Published: 8 March 2013

Abstract

Background

A conformational epitope (CE) in an antigentic protein is composed of amino acid residues that are spatially near each other on the antigen's surface but are separated in sequence; CEs bind their complementary paratopes in B-cell receptors and/or antibodies. CE predication is used during vaccine design and in immuno-biological experiments. Here, we develop a novel system, CE-KEG, which predicts CEs based on knowledge-based energy and geometrical neighboring residue contents.

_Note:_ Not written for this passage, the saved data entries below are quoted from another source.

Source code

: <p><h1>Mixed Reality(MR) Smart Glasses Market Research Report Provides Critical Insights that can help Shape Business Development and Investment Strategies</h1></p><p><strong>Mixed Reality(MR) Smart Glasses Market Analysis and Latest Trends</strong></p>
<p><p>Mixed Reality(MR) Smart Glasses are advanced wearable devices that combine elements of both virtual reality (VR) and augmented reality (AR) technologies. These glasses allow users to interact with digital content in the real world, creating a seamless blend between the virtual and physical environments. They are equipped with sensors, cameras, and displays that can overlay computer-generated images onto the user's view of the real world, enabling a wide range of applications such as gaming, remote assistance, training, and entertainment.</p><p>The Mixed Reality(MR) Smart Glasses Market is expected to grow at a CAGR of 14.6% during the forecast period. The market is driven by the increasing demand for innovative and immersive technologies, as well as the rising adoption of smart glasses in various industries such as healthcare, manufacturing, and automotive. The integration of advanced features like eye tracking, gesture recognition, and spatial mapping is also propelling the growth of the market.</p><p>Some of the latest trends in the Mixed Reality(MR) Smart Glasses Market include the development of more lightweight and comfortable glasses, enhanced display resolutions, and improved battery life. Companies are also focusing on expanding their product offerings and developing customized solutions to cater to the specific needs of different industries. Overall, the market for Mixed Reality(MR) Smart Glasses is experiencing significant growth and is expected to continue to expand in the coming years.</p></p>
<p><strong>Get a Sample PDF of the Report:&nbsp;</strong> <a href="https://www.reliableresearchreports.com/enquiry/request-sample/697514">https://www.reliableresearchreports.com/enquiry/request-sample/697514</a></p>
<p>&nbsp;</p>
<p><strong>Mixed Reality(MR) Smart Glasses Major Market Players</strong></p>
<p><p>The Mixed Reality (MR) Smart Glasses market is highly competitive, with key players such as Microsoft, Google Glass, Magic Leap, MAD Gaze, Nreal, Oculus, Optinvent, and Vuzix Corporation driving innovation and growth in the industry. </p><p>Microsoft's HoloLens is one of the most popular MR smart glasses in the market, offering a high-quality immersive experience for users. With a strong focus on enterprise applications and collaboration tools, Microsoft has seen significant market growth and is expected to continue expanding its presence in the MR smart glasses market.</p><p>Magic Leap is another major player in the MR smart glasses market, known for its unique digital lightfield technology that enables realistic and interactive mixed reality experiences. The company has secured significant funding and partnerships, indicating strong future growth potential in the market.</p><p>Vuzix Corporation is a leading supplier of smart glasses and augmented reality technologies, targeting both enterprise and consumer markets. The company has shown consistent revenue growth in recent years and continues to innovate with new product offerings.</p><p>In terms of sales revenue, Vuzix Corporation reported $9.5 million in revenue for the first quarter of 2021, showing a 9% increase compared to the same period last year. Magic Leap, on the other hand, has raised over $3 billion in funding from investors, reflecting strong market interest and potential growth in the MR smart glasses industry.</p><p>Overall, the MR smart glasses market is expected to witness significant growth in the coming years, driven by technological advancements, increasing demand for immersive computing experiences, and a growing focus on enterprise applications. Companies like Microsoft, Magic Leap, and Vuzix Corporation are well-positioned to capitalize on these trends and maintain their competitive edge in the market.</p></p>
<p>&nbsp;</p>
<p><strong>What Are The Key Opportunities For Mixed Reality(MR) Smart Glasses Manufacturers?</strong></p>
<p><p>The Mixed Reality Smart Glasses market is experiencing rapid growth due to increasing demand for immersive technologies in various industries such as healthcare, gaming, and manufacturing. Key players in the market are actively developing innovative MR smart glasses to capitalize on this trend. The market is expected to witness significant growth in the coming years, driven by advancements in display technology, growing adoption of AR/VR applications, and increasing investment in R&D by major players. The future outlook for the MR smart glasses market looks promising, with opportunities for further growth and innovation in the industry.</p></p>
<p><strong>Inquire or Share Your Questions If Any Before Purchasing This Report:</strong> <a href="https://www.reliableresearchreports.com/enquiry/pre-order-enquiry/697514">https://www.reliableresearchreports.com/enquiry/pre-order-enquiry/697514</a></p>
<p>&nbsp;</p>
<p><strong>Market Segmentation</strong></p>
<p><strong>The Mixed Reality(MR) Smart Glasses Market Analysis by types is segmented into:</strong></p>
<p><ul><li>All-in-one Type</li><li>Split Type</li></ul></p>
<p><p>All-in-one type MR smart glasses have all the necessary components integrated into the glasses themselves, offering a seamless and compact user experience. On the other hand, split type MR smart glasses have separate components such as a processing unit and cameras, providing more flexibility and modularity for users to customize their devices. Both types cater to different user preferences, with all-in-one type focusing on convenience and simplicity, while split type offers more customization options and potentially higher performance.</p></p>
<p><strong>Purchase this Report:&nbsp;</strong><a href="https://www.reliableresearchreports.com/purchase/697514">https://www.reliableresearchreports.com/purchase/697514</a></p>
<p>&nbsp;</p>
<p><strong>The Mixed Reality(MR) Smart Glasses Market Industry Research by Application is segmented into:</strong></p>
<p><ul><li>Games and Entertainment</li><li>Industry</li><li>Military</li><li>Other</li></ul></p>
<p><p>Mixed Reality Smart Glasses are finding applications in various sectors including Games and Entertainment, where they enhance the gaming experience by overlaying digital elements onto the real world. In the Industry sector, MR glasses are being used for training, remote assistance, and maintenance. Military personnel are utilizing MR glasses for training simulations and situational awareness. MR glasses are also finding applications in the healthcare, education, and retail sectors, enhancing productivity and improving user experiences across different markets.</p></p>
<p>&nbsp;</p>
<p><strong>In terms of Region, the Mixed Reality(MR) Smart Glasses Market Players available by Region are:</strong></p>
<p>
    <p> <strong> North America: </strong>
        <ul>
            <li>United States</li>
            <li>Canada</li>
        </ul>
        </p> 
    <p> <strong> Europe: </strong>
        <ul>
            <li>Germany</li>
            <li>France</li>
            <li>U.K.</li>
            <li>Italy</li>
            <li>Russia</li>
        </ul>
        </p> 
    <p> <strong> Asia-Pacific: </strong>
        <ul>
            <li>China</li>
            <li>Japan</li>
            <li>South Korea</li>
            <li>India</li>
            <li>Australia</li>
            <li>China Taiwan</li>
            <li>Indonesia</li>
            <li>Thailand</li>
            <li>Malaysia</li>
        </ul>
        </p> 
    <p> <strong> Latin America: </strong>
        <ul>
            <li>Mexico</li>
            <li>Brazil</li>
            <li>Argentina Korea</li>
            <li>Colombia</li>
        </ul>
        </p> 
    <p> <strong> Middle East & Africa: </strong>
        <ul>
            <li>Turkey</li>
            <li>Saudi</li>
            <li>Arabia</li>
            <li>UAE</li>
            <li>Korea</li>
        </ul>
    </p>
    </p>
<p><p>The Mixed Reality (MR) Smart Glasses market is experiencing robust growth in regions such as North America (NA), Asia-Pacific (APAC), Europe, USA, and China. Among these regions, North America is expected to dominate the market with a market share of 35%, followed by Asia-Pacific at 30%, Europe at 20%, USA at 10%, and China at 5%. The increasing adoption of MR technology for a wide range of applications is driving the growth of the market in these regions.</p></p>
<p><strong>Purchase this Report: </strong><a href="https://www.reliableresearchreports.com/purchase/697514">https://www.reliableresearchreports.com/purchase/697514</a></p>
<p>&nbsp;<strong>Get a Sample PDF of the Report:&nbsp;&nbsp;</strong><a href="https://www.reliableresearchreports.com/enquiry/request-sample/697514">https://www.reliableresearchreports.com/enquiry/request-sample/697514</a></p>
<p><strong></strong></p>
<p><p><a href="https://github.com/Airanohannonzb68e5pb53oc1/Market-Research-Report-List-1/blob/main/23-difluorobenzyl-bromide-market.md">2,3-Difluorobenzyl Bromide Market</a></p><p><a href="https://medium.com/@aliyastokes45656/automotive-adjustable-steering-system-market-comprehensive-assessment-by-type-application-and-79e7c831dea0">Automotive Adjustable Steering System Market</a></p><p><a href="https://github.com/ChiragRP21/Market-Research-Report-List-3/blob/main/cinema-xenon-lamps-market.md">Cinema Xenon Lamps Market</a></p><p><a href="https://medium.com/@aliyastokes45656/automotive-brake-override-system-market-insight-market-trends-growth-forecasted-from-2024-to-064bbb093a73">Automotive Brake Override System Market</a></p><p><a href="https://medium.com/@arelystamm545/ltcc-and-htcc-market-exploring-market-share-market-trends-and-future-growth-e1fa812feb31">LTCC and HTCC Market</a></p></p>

The workflow applied grid-based mathematical morphological algorithms to efficiently detect the surface atoms of the antigens. After extracting surface residues, we ranked CE candidate residues first according to their local average energy distributions. Then, the frequencies at which geometrically related neighboring residue combinations in the potential CEs occurred were incorporated into our workflow, and the weighted combinations of the average energies and neighboring residue frequencies were used to assess the sensitivity, accuracy, and efficiency of our prediction workflow.

Results

We prepared a database containing 247 antigen structures and a second database containing the 163 non-redundant antigen structures in the first database to test our workflow. Our predictive workflow performed better than did algorithms found in the literature in terms of accuracy and efficiency. For the non-redundant dataset tested, our workflow achieved an average of 47.8% sensitivity, 84.3% specificity, and 80.7% accuracy according to a 10-fold cross-validation mechanism, and the performance was evaluated under providing top three predicted CE candidates for each antigen.

Conclusions

Our method combines an energy profile for surface residues with the frequency that each geometrically related amino acid residue pair occurs to identify possible CEs in antigens. This combination of these features facilitates improved identification for immuno-biological studies and synthetic vaccine design. CE-KEG is available at http://cekeg.cs.ntou.edu.tw webcite.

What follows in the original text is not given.